── MATERIAL SUPPLIED

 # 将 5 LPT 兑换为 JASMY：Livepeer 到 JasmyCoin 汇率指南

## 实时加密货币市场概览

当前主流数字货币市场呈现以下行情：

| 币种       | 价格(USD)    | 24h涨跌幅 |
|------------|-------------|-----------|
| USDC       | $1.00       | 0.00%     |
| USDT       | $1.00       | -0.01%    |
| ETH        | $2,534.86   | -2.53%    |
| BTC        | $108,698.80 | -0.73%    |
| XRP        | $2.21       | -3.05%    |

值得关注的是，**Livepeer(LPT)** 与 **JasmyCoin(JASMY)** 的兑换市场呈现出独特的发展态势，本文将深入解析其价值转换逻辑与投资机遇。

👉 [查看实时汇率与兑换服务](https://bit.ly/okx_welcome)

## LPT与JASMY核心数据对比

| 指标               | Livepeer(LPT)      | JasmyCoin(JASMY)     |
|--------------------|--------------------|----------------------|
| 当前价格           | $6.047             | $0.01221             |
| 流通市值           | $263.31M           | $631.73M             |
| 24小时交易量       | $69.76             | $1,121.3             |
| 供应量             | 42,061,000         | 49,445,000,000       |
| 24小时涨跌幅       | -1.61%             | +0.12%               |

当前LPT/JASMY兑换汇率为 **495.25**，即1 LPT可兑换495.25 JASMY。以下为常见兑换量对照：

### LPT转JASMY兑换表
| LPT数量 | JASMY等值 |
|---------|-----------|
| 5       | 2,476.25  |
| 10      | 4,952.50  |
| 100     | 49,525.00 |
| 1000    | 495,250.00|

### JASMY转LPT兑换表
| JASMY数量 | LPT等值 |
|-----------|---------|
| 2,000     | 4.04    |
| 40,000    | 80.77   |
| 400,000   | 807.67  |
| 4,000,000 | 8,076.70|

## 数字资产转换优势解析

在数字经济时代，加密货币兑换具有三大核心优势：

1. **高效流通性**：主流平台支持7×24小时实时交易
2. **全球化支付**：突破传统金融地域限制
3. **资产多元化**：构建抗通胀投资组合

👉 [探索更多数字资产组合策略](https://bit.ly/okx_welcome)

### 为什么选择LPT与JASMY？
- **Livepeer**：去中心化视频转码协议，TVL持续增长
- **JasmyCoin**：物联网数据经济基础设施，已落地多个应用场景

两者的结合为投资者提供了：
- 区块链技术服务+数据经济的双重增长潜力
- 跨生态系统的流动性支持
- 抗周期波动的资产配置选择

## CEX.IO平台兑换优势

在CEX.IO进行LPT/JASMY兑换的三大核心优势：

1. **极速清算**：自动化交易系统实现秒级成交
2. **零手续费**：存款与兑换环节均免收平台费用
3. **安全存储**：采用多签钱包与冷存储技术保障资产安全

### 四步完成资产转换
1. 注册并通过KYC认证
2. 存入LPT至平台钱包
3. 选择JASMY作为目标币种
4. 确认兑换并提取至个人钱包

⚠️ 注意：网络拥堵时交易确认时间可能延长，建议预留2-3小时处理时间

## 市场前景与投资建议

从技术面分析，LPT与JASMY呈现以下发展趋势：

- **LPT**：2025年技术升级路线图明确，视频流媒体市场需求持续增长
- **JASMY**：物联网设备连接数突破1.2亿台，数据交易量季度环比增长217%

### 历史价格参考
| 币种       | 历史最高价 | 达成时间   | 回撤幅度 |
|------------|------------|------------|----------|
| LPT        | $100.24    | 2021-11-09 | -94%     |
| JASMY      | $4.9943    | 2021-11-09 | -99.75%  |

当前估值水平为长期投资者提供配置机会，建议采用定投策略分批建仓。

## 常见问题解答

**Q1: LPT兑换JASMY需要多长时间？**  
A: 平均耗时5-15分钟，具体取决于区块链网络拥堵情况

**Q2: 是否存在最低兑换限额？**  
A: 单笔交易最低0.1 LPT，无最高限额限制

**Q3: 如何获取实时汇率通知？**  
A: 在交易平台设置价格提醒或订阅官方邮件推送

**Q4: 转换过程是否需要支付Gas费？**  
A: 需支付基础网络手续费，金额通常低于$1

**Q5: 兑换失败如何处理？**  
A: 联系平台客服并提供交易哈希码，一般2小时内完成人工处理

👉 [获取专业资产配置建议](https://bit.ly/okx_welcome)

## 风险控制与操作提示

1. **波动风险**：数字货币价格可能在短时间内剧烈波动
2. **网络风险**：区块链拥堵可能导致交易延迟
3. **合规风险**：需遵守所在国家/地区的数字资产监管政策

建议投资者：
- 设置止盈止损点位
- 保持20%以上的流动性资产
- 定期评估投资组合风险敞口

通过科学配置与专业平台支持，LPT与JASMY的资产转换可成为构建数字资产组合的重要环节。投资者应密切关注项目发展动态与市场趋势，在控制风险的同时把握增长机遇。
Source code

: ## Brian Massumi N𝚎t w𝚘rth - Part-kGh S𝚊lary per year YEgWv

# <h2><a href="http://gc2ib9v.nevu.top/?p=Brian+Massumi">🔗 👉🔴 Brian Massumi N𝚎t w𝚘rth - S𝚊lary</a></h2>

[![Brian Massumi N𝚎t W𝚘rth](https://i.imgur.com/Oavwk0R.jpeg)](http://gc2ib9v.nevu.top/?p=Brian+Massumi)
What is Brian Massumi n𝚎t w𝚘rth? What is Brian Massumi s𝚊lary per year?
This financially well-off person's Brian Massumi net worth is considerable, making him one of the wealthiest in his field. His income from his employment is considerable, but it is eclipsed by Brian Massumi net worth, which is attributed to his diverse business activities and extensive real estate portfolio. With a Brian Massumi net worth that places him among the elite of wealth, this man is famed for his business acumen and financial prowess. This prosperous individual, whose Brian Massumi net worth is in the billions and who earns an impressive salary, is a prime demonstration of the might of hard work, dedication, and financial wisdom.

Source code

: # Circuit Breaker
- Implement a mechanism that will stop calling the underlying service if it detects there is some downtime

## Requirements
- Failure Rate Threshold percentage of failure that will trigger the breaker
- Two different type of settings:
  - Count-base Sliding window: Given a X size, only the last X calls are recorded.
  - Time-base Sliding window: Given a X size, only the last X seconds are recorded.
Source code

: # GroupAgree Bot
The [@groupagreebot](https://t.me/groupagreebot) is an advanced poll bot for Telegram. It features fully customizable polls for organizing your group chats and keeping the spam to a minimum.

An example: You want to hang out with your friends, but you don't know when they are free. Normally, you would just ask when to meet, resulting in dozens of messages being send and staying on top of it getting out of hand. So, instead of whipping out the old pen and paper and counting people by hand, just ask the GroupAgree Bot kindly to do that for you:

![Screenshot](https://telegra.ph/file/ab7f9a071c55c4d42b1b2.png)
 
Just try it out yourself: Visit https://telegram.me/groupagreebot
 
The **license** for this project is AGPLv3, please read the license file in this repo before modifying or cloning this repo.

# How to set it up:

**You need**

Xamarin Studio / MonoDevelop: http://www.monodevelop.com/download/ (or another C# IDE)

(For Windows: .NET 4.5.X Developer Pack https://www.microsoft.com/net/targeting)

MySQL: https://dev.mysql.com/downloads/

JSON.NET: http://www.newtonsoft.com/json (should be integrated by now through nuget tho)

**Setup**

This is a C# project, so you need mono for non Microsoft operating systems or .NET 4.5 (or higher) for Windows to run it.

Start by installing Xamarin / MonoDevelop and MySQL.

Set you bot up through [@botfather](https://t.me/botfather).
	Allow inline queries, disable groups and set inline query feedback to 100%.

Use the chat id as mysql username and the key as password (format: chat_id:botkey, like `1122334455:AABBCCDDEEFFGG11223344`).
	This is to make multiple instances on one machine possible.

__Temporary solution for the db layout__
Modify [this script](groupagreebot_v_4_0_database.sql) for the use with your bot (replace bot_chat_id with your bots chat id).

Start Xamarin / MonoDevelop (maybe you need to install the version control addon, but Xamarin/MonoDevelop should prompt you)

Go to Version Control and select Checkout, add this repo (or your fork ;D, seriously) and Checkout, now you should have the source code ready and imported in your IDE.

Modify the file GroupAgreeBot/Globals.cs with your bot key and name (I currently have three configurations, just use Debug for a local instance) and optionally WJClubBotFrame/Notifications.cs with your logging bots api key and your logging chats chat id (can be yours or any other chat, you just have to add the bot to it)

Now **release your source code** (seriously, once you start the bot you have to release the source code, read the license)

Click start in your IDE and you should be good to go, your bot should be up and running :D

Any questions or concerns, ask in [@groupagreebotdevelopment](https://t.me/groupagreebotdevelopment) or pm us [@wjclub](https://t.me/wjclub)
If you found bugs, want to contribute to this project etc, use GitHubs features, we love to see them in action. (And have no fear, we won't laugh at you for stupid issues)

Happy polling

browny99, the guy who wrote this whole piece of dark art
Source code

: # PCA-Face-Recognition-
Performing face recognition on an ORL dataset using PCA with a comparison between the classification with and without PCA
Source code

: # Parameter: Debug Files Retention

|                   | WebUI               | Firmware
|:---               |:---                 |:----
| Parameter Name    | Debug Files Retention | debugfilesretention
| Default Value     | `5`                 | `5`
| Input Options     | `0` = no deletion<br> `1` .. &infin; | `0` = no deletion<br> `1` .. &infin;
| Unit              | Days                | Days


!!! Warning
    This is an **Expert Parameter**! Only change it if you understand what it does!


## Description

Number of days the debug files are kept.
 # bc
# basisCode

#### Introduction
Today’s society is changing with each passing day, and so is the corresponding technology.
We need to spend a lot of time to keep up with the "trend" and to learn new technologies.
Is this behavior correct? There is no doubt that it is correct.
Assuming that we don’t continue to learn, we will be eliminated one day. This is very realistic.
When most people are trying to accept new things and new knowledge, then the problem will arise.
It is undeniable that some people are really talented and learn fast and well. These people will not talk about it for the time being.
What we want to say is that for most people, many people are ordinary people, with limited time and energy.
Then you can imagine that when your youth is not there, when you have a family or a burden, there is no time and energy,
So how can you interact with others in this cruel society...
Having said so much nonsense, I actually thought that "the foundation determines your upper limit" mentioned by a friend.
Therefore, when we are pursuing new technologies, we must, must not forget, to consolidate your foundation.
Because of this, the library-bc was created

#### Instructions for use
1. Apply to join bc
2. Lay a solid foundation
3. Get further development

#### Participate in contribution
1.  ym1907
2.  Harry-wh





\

────

▶ GOAL OF THE EXERCISE: Copy, word for word, the line that contains "#### Instructions for use" and every line after it through the end of the records, and nothing else.

▶ OUTPUT BELOW:
#### Instructions for use
1. Apply to join bc
2. Lay a solid foundation
3. Get further development

#### Participate in contribution
1.  ym1907
2.  Harry-wh





\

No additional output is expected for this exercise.